By Major Matt Cavanaugh
I recently came across an interesting story in Captain Harry C. Butcher’s book about his experiences as an aide to General Eisenhower from 1942 to 1945 (My Three Years with Eisenhower). On page 592 and continuing on 593 (diary entry for June 23, 1944), Butcher relates the story behind the Supreme Headquarters Allied Expeditionary Force patch. Butcher states that it was told to him by the two members of the Historical Office of the Secretary of the General Staff: Captain Douglas F. Price (a British officer nicknamed “1066”) and Captain Duncan Emrich (an American officer nicknamed “Buzz” due to his extreme distaste for the German “Buzz bombs”). Here’s what Butcher described:
“They told me the story of the SHAEF patch that I had heard only inaccurately before. General Morgan, anticipating the arrival of a Supreme Commander, had directed in the autumn of 1943 that a badge be designed, and the committee which was appointed in turn directed the Royal College of Heralds to produce a sign symbolic of the task ahead. Price said that the design had ‘some sort of waves, presumably indicating an amphibious operation,’ and was generally not acceptable, although the ‘Flaming Sword’ was accepted as a base for further development.

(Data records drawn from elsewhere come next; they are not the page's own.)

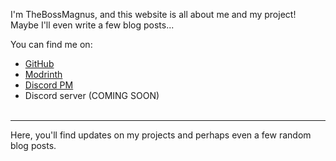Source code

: I'm TheBossMagnus, and this website is all about me and my project! Maybe I'll even write a few blog posts...

You can find me on:

- [GitHub](https://github.com/TheBossMagnus)
- [Modrinth](https://modrinth.com/user/TheBossMagnus)
- [Discord PM](https://discord.com/users/731196876078186576)
- Discord server (COMING SOON)\
&nbsp;


---
Here, you'll find updates on my projects and perhaps even a few random blog posts.

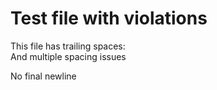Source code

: # Test file with violations

This file has trailing spaces:   
And multiple spacing issues    

No final newline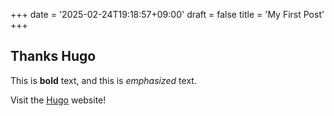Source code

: +++
date = '2025-02-24T19:18:57+09:00'
draft = false
title = 'My First Post'
+++
## Thanks Hugo

This is **bold** text, and this is *emphasized* text.

Visit the [Hugo](https://gohugo.io) website!

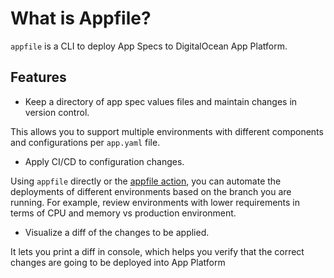 # What is Appfile?

`appfile` is a CLI to deploy App Specs to DigitalOcean App Platform.

## Features

* Keep a directory of app spec values files and maintain changes in version control.

This allows you to support multiple environments with different components and configurations per `app.yaml` file.

* Apply CI/CD to configuration changes.

Using `appfile` directly or the [appfile action](https://github.com/renehernandez/action-appfile), you can automate the deployments of different environments based on the branch you are running. For example, review environments with lower requirements in terms of CPU and memory vs production environment.

* Visualize a diff of the changes to be applied.

It lets you print a diff in console, which helps you verify that the correct changes are going to be deployed into App Platform
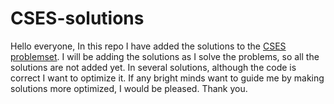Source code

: # CSES-solutions
Hello everyone, 
In this repo I have added the solutions to the [CSES problemset](https://cses.fi/problemset/).
I will be adding the solutions as I solve the problems, so all the solutions are not added yet.
In several solutions, although the code is correct I want to optimize it.
If any bright minds want to guide me by making solutions more optimized, I would be pleased.
Thank you.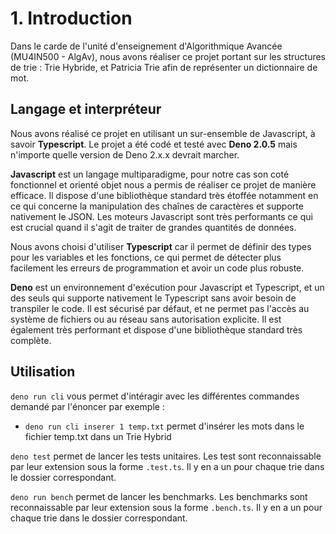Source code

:# 1. Introduction

Dans le carde de l'unité d'enseignement d'Algorithmique Avancée (MU4IN500 - AlgAv), nous avons réaliser ce projet portant sur les structures de trie : Trie Hybride, et Patricia Trie afin de représenter un dictionnaire de mot.


## Langage et interpréteur

Nous avons réalisé ce projet en utilisant un sur-ensemble de Javascript, à savoir **Typescript**. Le projet a été codé et testé avec **Deno 2.0.5** mais n'importe quelle version de Deno 2.x.x devrait marcher.

**Javascript** est un langage multiparadigme, pour notre cas son coté fonctionnel et orienté objet nous a permis de réaliser ce projet de manière efficace. Il dispose d'une bibliothèque standard très étoffée notamment en ce qui concerne la manipulation des chaînes de caractères et supporte nativement le JSON. Les moteurs Javascript sont très performants ce qui est crucial quand il s'agit de traiter de grandes quantités de données.

Nous avons choisi d'utiliser **Typescript** car il permet de définir des types pour les variables et les fonctions, ce qui permet de détecter plus facilement les erreurs de programmation et avoir un code plus robuste.

**Deno** est un environnement d'exécution pour Javascript et Typescript, et un des seuls qui supporte nativement le Typescript sans avoir besoin de transpiler le code. Il est sécurisé par défaut, et ne permet pas l'accès au système de fichiers ou au réseau sans autorisation explicite. Il est également très performant et dispose d'une bibliothèque standard très complète.


## Utilisation

`deno run cli` vous permet d'intéragir avec les différentes commandes demandé par l'énoncer par exemple :

- `deno run cli inserer 1 temp.txt` permet d'insérer les mots dans le fichier temp.txt dans un Trie Hybrid

`deno test` permet de lancer les tests unitaires. Les test sont reconnaissable par leur extension sous la forme `.test.ts`. Il y en a un pour chaque trie dans le dossier correspondant.

`deno run bench` permet de lancer les benchmarks. Les benchmarks sont reconnaissable par leur extension sous la forme `.bench.ts`. Il y en a un pour chaque trie dans le dossier correspondant.

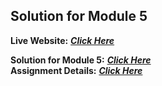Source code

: ## Solution for Module 5

**Live Website:** ***[Click Here](https://laxman1908.github.io/Coursera-Web-Dev-Solutions/Peer_Assignments/Module-5/index.html)<br />***


**Solution for Module 5:** ***[Click Here](https://laxman1908.github.io/Coursera-Web-Dev-Solutions/Peer_Assignments/Module-5/index.html)<br />***
**Assignment Details:** ***[Click Here](https://github.com/jhu-ep-coursera/fullstack-course4/blob/master/assignments/assignment5/Assignment-5.md)***

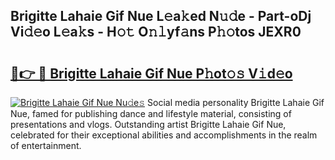 ## Brigitte Lahaie Gif Nue L𝚎a𝚔ed N𝚞𝚍e - Part-oDj Vi𝚍𝚎o L𝚎a𝚔s - H𝚘𝚝 O𝚗𝚕yf𝚊ns P𝚑𝚘tos JEXR0

# <h2><a href="http://kf0hgnj.oniu.top/?m=Brigitte+Lahaie+Gif+Nue">🔗👉 🔴 Brigitte Lahaie Gif Nue P𝚑ot𝚘𝚜 V𝚒d𝚎o</a></h2>

[![Brigitte Lahaie Gif Nue Nu𝚍e𝚜](https://i.imgur.com/0qMVB7G.gif)](http://kf0hgnj.oniu.top/?m=Brigitte+Lahaie+Gif+Nue)
Social media personality Brigitte Lahaie Gif Nue, famed for publishing dance and lifestyle material, consisting of presentations and vlogs. Outstanding artist Brigitte Lahaie Gif Nue, celebrated for their exceptional abilities and accomplishments in the realm of entertainment.  
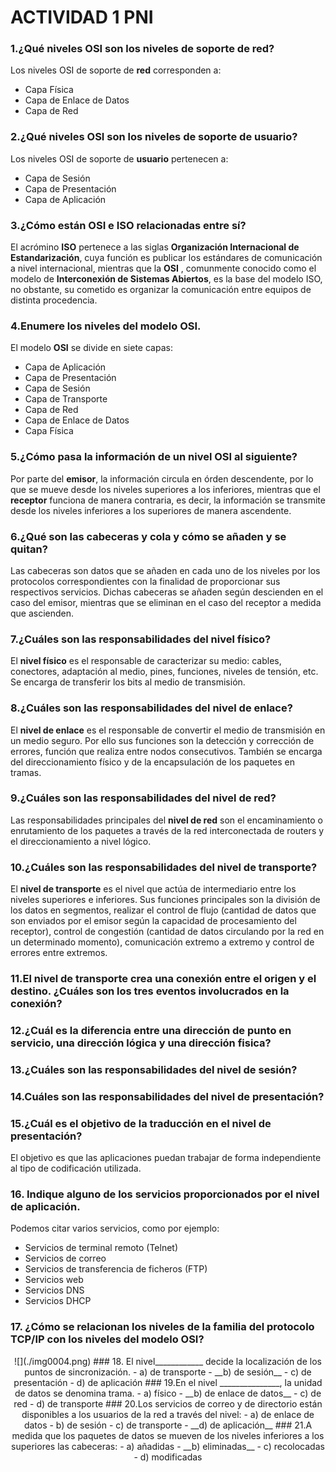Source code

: # ACTIVIDAD 1 PNI

### 1.¿Qué niveles OSI son los niveles de soporte de red?
Los niveles OSI de soporte de __red__ corresponden a:
- Capa Física
- Capa de Enlace de Datos
- Capa de Red
### 2.¿Qué niveles OSI son los niveles de soporte de usuario?
Los niveles OSI de soporte de __usuario__ pertenecen a:
- Capa de Sesión 
- Capa de Presentación 
- Capa de Aplicación 
### 3.¿Cómo están OSI e ISO relacionadas entre sí? 
El acrómino __ISO__ pertenece a las siglas __Organización Internacional de Estandarización__, cuya función es publicar los estándares
de comunicación a nivel internacional, mientras que la __OSI__ , comunmente conocido como el modelo de __Interconexión de Sistemas Abiertos__, es 
la base del modelo ISO, no obstante, su cometido es organizar la comunicación entre equipos de distinta procedencia. 
### 4.Enumere los niveles del modelo OSI. 
El modelo __OSI__ se divide en siete capas:
- Capa de Aplicación
- Capa de Presentación
- Capa de Sesión
- Capa de Transporte
- Capa de Red
- Capa de Enlace de Datos
- Capa Física
### 5.¿Cómo pasa la información de un nivel OSI al siguiente?
Por parte del __emisor__, la información circula en órden descendente, por lo que se mueve desde los niveles superiores a los
inferiores, mientras que el __receptor__ funciona de manera contraria, es decir, la información se transmite desde los niveles inferiores a los
superiores de manera ascendente. 
### 6.¿Qué son las cabeceras y cola y cómo se añaden y se quitan?
Las cabeceras son datos que se añaden en cada uno de los niveles por los protocolos correspondientes con la finalidad de proporcionar 
sus respectivos servicios. Dichas cabeceras se añaden según descienden en el caso del emisor, mientras que se eliminan en el caso del receptor a 
medida que ascienden. 
### 7.¿Cuáles son las responsabilidades del nivel físico?
El __nivel físico__ es el responsable de caracterizar su medio: cables, conectores, adaptación al medio, pines, 
funciones, niveles de tensión, etc. Se encarga de transferir los bits al medio de transmisión.
### 8.¿Cuáles son las responsabilidades del nivel de enlace?
El __nivel de enlace__ es el responsable de convertir el medio de transmisión en un medio seguro. Por ello sus funciones son la detección y 
corrección de errores, función que realiza entre nodos consecutivos. También se encarga del direccionamiento físico y de la 
encapsulación de los paquetes en tramas.
### 9.¿Cuáles son las responsabilidades del nivel de red? 
Las responsabilidades principales del __nivel de red__ son el encaminamiento o enrutamiento de los paquetes a través de la red 
interconectada de routers y el direccionamiento a nivel lógico.

### 10.¿Cuáles son las responsabilidades del nivel de transporte? 
El __nivel de transporte__ es el nivel que actúa de intermediario entre los niveles superiores e inferiores.
Sus funciones principales son la división de los datos en segmentos, realizar el control de flujo (cantidad de datos que son enviados por el emisor 
según la capacidad de procesamiento del receptor), control de congestión (cantidad de datos circulando por la red en un determinado momento), 
comunicación extremo a extremo y control de errores entre extremos.

### 11.El nivel de transporte crea una conexión entre el origen y el destino. ¿Cuáles son los tres eventos involucrados en la conexión?

### 12.¿Cuál es la diferencia entre una dirección de punto en servicio, una dirección lógica y una dirección fisica? 

### 13.¿Cuáles son las responsabilidades del nivel de sesión? 

### 14.Cuáles son las responsabilidades del nivel de presentación? 

### 15.¿Cuál es el objetivo de la traducción en el nivel de presentación? 
El objetivo es que las aplicaciones puedan trabajar de forma independiente al tipo de codificación utilizada.
### 16. Indique alguno de los servicios proporcionados por el nivel de aplicación. 
Podemos citar varios servicios, como por ejemplo:
- Servicios de terminal remoto (Telnet)
- Servicios de correo 
- Servicios de transferencia de ficheros (FTP)
- Servicios web
- Servicios DNS
- Servicios DHCP
### 17. ¿Cómo se relacionan los niveles de la familia del protocolo TCP/IP con los niveles del modelo OSI?
<center>
![](./img0004.png)
### 18. El nivel____________ decide la localización de los puntos de sincronización.
- a) de transporte
- __b) de sesión__
- c) de presentación
- d) de aplicación
### 19.En el nivel _______________, la unidad de datos se denomina trama.
- a) físico
- __b) de enlace de datos__
- c) de red
- d) de transporte
### 20.Los servicios de correo y de directorio están disponibles a los usuarios de la red a través del nivel:
- a) de enlace de datos
- b) de sesión
- c) de transporte
- __d) de aplicación__
### 21.A medida que los paquetes de datos se mueven  de los niveles inferiores a los superiores las cabeceras:
- a) añadidas
- __b) eliminadas__
- c) recolocadas
- d) modificadas

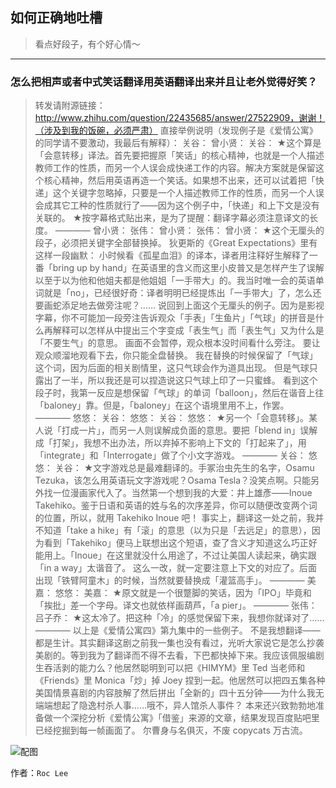 ## 如何正确地吐槽

> 看点好段子，有个好心情～


 
---

### 怎么把相声或者中式笑话翻译用英语翻译出来并且让老外觉得好笑？

> 转发请附源链接：http://www.zhihu.com/question/22435685/answer/27522909，谢谢！（涉及到我的饭碗，必须严肃）
> 直接举例说明（发现例子是《爱情公寓》的同学请不要激动，我最后有解释）：
> 关谷：
> 曾小贤：
> 关谷：
> ★这个算是「会意转移」译法。首先要把握原「笑话」的核心精神，也就是一个人描述教师工作的性质，而另一个人误会成快递工作的内容。解决方案就是保留这个核心精神，然后用英语再造一个笑话。如果想不出来，还可以试着把「快递」这个关键字忽略掉，只要是一个人描述教师工作的性质，而另一个人误会成其它工种的性质就行了——因为这个例子中，「快递」和上下文是没有关联的。
> ★按字幕格式贴出来，是为了提醒：翻译字幕必须注意译文的长度。
> ————
> 曾小贤：
> 张伟：
> 曾小贤：
> 张伟：
> 曾小贤：
> ★这个无厘头的段子，必须把关键字全部替换掉。
> 狄更斯的《Great Expectations》里有这样一段幽默：
> 小时候看《孤星血泪》的译本，译者用注释好生解释了一番「bring up by hand」在英语里的含义而这里小皮普又是怎样产生了误解以至于以为他和他姐夫都是他姐姐「一手带大」的。我当时唯一会的英语单词就是「no」，已经很好奇：译者明明已经提炼出「一手带大」了，怎么还要画蛇添足地去做旁注呢？……
> 说回到上面这个无厘头的例子。因为是影视字幕，你不可能加一段旁注告诉观众「手表」「生鱼片」「气球」的拼音是什么再解释可以怎样从中提出三个字变成「表生气」而「表生气」又为什么是「不要生气」的意思。
> 画面不会暂停，观众根本没时间看什么旁注。
> 要让观众顺溜地观看下去，你只能全盘替换。
> 我在替换的时候保留了「气球」这个词，因为后面的相关剧情里，这只气球会作为道具出现。
> 但是气球只露出了一半，所以我还是可以捏造说这只气球上印了一只蜜蜂。
> 看到这个段子时，我第一反应是想保留「气球」的单词「balloon」，然后在谐音上往「baloney」靠。但是，「baloney」在这个语境里用不上，作罢。
> ————
> 悠悠：
> 关谷：
> 悠悠：
> 关谷：
> 悠悠：
> ★另一个「会意转移」。某人说「打成一片」，而另一人则误解成负面的意思。要把「blend in」误解成「打架」，我想不出办法，所以弃掉不影响上下文的「打起来了」，用「integrate」和「Interrogate」做了个小文字游戏。
> ————
> 关谷：
> 悠悠：
> 关谷：
> ★文字游戏总是最难翻译的。手冢治虫先生的名字，Osamu Tezuka，该怎么用英语玩文字游戏呢？Osama Tesla？没笑点啊。只能另外找一位漫画家代入了。当然第一个想到我的大爱：井上雄彥——Inoue Takehiko。鉴于日语和英语的姓与名的次序差异，你可以随便改变两个词的位置，所以，就用 Takehiko Inoue 吧！
> 事实上，翻译这一处之前，我并不知道「take a hike」有「滚」的意思（以为只是「去远足」的意思），因为看到「Takehiko」便马上联想出这个短语，查了含义才知道这么巧正好能用上。「Inoue」在这里就没什么用途了，不过让美国人读起来，确实跟「in a way」太谐音了。
> 这么一改，就一定要注意上下文的对应了。后面出现「铁臂阿童木」的时候，当然就要替换成「灌篮高手」。
> ————
> 美嘉：
> 悠悠：
> 美嘉：
> ★原文就是一个很蹩脚的笑话，因为「IPO」毕竟和「挨批」差一个字母。译文也就依样画葫芦，「a pier」。
> ————
> 张伟：
> 吕子乔：
> ★这太冷了。把这种「冷」的感觉保留下来，我想你就译对了……
> ————
> 以上是《爱情公寓四》第九集中的一些例子。
> 不是我想翻译——都是生计。其实翻译这剧之前我一集也没有看过，光听大家说它是怎么抄袭美剧的。等到我为了翻译而不得不去看，下巴都快掉下来。我应该佩服编剧生吞活剥的能力么？他居然聪明到可以把《HIMYM》里 Ted 当老师和《Friends》里 Monica「炒」掉 Joey 捏到一起。他居然可以把四五集各种美国情景喜剧的内容肢解了然后拼出「全新的」四十五分钟——为什么我无端端想起了隐逸村杀人事……哦不，异人馆杀人事件？
> 本来还兴致勃勃地准备做一个深挖分析《爱情公寓》「借鉴」来源的文章，结果发现百度贴吧里已经挖掘到每一帧画面了。
> 尔曹身与名俱灭，不废 copycats 万古流。



![配图](http://pic3.zhimg.com/2da82ac77923df16c17eb6b6e1c6f812_b.jpg)


作者：`Roc Lee`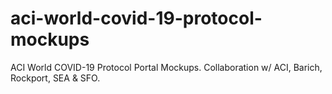 # aci-world-covid-19-protocol-mockups
ACI World COVID-19 Protocol Portal Mockups. Collaboration w/ ACI, Barich, Rockport, SEA &amp; SFO.
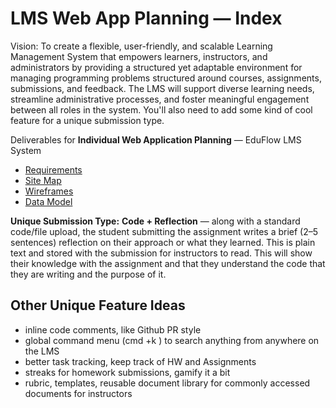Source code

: # LMS Web App Planning — Index

Vision: To create a flexible, user-friendly, and scalable Learning Management System that empowers learners, instructors, and administrators by providing a structured yet adaptable environment for managing programming problems structured around courses, assignments, submissions, and feedback. The LMS will support diverse learning needs, streamline administrative processes, and foster meaningful engagement between all roles in the system. You'll also need to add some kind of cool feature for a unique submission type.

Deliverables for **Individual Web Application Planning** — EduFlow LMS System

- [Requirements](./requirements.md)
- [Site Map](./sitemap.md)
- [Wireframes](./wireframes.md)
- [Data Model](./data_model.md)

**Unique Submission Type:** **Code + Reflection** — along with a standard code/file upload, the student submitting the assignment writes a brief (2–5 sentences) reflection on their approach or what they learned. This is plain text and stored with the submission for instructors to read. This will show their knowledge with the assignment and that they understand the code that they are writing and the purpose of it.

## Other Unique Feature Ideas
- inline code comments, like Github PR style
- global command menu (cmd +k ) to search anything from anywhere on the LMS
- better task tracking, keep track of HW and Assignments
- streaks for homework submissions, gamify it a bit
- rubric, templates, reusable document library for commonly accessed documents for instructors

The final design was produced by Colonel Lack with the artistic help of Corporal D.Q. Goodall, and ATS girl. Price called my attention particularly to the fact that the ‘Flaming Sword’ was modeled on that of the 2nd U.S. Division Memorial (1917-18) in Washington. Ike approved the badge when he assumed command, and in March it came into general use as the headquarters shoulder patch and vehicle mark. The flaming sword of freedom cuts the black of the Nazi night over Europe and points the way to the final rainbow of peace and liberty. The rainbow is made up of the colors of the Allied nations.”
I’m enjoying these last histories of "flair." Keep ’em coming!
Why can’t I find anything about when the the meaning behind turning the patch blue, I seem to remember that it was "the sky was cleared of nazi oppression" that’s my interpertation.
I came across an old military shoulder patch a few years back and finally figured out today what it was. It's a SHEF shoulder patch. I know nothing about these kinds of items. Does it have any value? Either monetarily or to a museum?
As a member the US Army of Occupation in Germany from 1949-1953 I wore this patch on my shoulder – proudly. to us it was called the "Eisenhower Patch". I have pictures of me in class A uniform with e patch showing.
Was it worn on just the left shoulder, or one on each shoulder?
Mr Lambert, based upon U.S. Army regulation it was/is worn on the upper left sleeve of the Service Coat. *Any patch worn on the right soulder sleeve represents former wartime service, this regulation came about after WWII. **Only Eisenhower & a few of his US staff officers would have been authorized to wear this patch on their right shoulder.
I am the reading the book previously mentioned. A great book. This question is why Ike and only a few officers could wear the patch on the right shoulder??
I kept my father's dress uniform and finally know what the patch on his left shoulder means.